Take the records below and retype them line by line, from the first line through the one containing "株と同じで、当たりそうなところへ投資し、ダメそうなら次へ移るのです。"; stop there.

Saved data entries:
- - -

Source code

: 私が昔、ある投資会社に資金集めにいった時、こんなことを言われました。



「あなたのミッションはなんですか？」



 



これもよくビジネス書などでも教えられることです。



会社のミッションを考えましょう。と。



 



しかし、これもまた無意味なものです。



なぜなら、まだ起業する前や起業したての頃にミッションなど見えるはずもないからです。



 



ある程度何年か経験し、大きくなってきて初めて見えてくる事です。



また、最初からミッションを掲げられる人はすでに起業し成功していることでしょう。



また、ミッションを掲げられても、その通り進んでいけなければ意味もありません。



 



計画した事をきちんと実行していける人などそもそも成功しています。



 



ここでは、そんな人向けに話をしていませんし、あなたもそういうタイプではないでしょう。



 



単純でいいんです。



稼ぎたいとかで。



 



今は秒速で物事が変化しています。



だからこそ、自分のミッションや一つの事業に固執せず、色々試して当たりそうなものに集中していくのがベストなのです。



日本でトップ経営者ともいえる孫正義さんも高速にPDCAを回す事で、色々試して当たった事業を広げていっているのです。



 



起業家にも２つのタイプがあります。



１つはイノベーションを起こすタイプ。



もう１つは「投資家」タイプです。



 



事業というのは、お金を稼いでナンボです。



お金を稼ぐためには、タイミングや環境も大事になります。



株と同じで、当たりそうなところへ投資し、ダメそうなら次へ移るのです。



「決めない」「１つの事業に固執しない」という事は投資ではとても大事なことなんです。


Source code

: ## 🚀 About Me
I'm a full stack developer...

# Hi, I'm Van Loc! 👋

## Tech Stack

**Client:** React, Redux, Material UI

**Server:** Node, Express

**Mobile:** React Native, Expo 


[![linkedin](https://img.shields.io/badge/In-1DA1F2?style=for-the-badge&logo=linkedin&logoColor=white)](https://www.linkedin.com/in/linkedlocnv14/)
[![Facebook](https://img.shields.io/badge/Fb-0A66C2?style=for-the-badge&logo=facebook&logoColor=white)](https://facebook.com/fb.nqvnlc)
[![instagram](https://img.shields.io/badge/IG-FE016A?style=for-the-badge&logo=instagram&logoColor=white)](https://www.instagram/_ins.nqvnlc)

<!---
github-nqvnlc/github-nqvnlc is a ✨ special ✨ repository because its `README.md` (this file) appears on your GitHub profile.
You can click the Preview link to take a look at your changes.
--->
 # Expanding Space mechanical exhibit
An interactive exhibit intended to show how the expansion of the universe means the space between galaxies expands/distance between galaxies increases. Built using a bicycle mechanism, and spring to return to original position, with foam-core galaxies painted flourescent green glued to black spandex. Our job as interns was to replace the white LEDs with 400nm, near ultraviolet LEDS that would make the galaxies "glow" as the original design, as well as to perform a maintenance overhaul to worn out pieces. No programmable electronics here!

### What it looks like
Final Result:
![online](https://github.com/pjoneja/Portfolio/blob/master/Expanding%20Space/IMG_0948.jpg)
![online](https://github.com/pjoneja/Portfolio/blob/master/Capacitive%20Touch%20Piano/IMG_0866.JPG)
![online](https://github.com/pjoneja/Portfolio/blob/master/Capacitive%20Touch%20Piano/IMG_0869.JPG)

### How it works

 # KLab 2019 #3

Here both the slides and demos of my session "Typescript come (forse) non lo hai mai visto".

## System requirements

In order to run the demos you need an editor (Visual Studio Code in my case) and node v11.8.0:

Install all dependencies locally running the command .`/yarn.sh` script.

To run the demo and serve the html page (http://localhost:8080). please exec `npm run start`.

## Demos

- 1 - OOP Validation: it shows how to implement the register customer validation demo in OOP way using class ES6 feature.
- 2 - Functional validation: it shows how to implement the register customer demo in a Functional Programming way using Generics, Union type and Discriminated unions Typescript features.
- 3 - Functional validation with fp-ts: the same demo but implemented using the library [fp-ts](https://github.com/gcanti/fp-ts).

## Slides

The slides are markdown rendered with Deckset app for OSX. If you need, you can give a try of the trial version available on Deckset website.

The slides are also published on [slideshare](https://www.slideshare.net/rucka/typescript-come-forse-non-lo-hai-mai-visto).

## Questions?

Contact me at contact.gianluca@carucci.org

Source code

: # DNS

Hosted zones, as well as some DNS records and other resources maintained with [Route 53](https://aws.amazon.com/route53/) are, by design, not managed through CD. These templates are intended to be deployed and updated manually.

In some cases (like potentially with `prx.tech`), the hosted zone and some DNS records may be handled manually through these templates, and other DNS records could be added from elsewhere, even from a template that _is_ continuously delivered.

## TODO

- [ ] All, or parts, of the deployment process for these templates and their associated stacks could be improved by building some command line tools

- - -

**Answer**.
Source code

: 私が昔、ある投資会社に資金集めにいった時、こんなことを言われました。



「あなたのミッションはなんですか？」



 



これもよくビジネス書などでも教えられることです。



会社のミッションを考えましょう。と。



 



しかし、これもまた無意味なものです。



なぜなら、まだ起業する前や起業したての頃にミッションなど見えるはずもないからです。



 



ある程度何年か経験し、大きくなってきて初めて見えてくる事です。



また、最初からミッションを掲げられる人はすでに起業し成功していることでしょう。



また、ミッションを掲げられても、その通り進んでいけなければ意味もありません。



 



計画した事をきちんと実行していける人などそもそも成功しています。



 



ここでは、そんな人向けに話をしていませんし、あなたもそういうタイプではないでしょう。



 



単純でいいんです。



稼ぎたいとかで。



 



今は秒速で物事が変化しています。



だからこそ、自分のミッションや一つの事業に固執せず、色々試して当たりそうなものに集中していくのがベストなのです。



日本でトップ経営者ともいえる孫正義さんも高速にPDCAを回す事で、色々試して当たった事業を広げていっているのです。



 



起業家にも２つのタイプがあります。



１つはイノベーションを起こすタイプ。



もう１つは「投資家」タイプです。



 



事業というのは、お金を稼いでナンボです。



お金を稼ぐためには、タイミングや環境も大事になります。



株と同じで、当たりそうなところへ投資し、ダメそうなら次へ移るのです。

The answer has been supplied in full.